**** DATASET EXCERPTS ****

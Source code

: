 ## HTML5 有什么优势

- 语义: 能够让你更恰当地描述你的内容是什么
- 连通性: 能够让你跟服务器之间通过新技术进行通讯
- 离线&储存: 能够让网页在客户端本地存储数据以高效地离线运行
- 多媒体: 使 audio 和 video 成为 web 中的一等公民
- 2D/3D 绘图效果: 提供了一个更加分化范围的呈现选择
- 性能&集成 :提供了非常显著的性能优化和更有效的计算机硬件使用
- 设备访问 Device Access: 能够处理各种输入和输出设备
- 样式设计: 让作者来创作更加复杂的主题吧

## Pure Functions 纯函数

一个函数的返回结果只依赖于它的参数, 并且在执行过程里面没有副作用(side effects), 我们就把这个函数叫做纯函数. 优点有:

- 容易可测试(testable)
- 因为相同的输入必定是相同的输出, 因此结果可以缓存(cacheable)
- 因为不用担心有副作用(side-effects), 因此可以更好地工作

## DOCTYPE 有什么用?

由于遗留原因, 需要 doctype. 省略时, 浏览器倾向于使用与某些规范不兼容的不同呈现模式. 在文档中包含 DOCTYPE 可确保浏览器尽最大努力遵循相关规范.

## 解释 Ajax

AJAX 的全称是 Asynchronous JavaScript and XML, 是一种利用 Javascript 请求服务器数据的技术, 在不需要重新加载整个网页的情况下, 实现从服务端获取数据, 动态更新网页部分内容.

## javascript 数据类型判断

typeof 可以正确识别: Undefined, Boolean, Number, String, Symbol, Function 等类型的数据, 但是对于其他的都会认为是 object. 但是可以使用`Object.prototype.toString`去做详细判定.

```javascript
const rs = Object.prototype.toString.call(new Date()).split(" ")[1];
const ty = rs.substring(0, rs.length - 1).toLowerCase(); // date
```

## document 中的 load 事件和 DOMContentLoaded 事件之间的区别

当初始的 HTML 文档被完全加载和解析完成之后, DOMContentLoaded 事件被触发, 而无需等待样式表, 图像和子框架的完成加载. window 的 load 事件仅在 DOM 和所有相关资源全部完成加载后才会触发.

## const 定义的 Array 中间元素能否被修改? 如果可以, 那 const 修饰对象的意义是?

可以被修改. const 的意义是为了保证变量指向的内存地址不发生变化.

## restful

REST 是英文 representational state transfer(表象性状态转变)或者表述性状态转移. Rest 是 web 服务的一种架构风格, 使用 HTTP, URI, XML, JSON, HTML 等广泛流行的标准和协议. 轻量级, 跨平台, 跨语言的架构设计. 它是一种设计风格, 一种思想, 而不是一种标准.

****

For this task, retype the material exactly, line for line.

Source code

: ## HTML5 有什么优势

- 语义: 能够让你更恰当地描述你的内容是什么
- 连通性: 能够让你跟服务器之间通过新技术进行通讯
- 离线&储存: 能够让网页在客户端本地存储数据以高效地离线运行
- 多媒体: 使 audio 和 video 成为 web 中的一等公民
- 2D/3D 绘图效果: 提供了一个更加分化范围的呈现选择
- 性能&集成 :提供了非常显著的性能优化和更有效的计算机硬件使用
- 设备访问 Device Access: 能够处理各种输入和输出设备
- 样式设计: 让作者来创作更加复杂的主题吧

## Pure Functions 纯函数

一个函数的返回结果只依赖于它的参数, 并且在执行过程里面没有副作用(side effects), 我们就把这个函数叫做纯函数. 优点有:

- 容易可测试(testable)
- 因为相同的输入必定是相同的输出, 因此结果可以缓存(cacheable)
- 因为不用担心有副作用(side-effects), 因此可以更好地工作

## DOCTYPE 有什么用?

由于遗留原因, 需要 doctype. 省略时, 浏览器倾向于使用与某些规范不兼容的不同呈现模式. 在文档中包含 DOCTYPE 可确保浏览器尽最大努力遵循相关规范.

## 解释 Ajax

AJAX 的全称是 Asynchronous JavaScript and XML, 是一种利用 Javascript 请求服务器数据的技术, 在不需要重新加载整个网页的情况下, 实现从服务端获取数据, 动态更新网页部分内容.

## javascript 数据类型判断

typeof 可以正确识别: Undefined, Boolean, Number, String, Symbol, Function 等类型的数据, 但是对于其他的都会认为是 object. 但是可以使用`Object.prototype.toString`去做详细判定.

```javascript
const rs = Object.prototype.toString.call(new Date()).split(" ")[1];
const ty = rs.substring(0, rs.length - 1).toLowerCase(); // date
```

## document 中的 load 事件和 DOMContentLoaded 事件之间的区别

当初始的 HTML 文档被完全加载和解析完成之后, DOMContentLoaded 事件被触发, 而无需等待样式表, 图像和子框架的完成加载. window 的 load 事件仅在 DOM 和所有相关资源全部完成加载后才会触发.

## const 定义的 Array 中间元素能否被修改? 如果可以, 那 const 修饰对象的意义是?

可以被修改. const 的意义是为了保证变量指向的内存地址不发生变化.

## restful

REST 是英文 representational state transfer(表象性状态转变)或者表述性状态转移. Rest 是 web 服务的一种架构风格, 使用 HTTP, URI, XML, JSON, HTML 等广泛流行的标准和协议. 轻量级, 跨平台, 跨语言的架构设计. 它是一种设计风格, 一种思想, 而不是一种标准.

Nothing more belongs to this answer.